> _YOUR ASSIGNMENT_
Filter the records below down to lines containing "begin".

> _Saved entries_
■ ■ ■ ■ ■

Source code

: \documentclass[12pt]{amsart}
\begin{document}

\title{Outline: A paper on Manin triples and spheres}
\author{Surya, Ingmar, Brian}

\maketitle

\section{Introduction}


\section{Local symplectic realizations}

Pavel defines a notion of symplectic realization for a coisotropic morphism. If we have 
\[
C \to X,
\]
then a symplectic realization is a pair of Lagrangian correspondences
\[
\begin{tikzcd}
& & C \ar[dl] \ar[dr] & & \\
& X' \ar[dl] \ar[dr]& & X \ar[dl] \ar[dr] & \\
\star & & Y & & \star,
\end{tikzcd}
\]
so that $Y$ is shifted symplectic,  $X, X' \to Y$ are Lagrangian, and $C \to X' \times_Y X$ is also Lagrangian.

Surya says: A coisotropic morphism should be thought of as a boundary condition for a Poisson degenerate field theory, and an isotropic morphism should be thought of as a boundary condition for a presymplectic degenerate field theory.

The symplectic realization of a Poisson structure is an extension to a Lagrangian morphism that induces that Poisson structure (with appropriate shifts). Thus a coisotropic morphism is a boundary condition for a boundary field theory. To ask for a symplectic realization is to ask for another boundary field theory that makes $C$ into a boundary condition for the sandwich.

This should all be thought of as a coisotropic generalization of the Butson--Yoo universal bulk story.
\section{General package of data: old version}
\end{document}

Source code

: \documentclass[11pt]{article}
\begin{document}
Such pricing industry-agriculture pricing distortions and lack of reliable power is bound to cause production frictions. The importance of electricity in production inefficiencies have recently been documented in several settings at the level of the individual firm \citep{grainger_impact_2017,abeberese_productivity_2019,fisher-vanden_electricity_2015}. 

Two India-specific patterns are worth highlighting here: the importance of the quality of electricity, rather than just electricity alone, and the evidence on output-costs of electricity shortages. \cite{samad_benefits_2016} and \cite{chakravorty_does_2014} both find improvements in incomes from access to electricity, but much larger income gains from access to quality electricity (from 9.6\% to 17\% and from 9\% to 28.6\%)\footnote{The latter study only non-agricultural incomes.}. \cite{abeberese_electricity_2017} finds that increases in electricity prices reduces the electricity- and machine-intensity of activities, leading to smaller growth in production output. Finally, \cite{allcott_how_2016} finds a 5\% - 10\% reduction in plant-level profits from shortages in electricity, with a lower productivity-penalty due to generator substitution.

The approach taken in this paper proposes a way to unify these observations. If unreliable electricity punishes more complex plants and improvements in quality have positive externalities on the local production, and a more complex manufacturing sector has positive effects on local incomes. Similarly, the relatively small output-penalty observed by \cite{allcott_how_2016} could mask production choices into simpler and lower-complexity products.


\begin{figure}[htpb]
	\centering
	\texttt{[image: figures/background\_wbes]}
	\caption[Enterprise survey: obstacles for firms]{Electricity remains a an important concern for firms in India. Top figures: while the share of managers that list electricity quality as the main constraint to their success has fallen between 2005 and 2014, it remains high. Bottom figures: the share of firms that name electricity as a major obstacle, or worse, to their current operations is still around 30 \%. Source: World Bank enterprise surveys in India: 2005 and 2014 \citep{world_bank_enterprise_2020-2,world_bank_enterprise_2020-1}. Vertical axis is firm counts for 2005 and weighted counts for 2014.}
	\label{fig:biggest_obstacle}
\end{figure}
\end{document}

■ ■ ■ ■ ■

> _YOUR SOLUTION_
\begin{document}
\begin{tikzcd}
\begin{document}
\begin{figure}[htpb]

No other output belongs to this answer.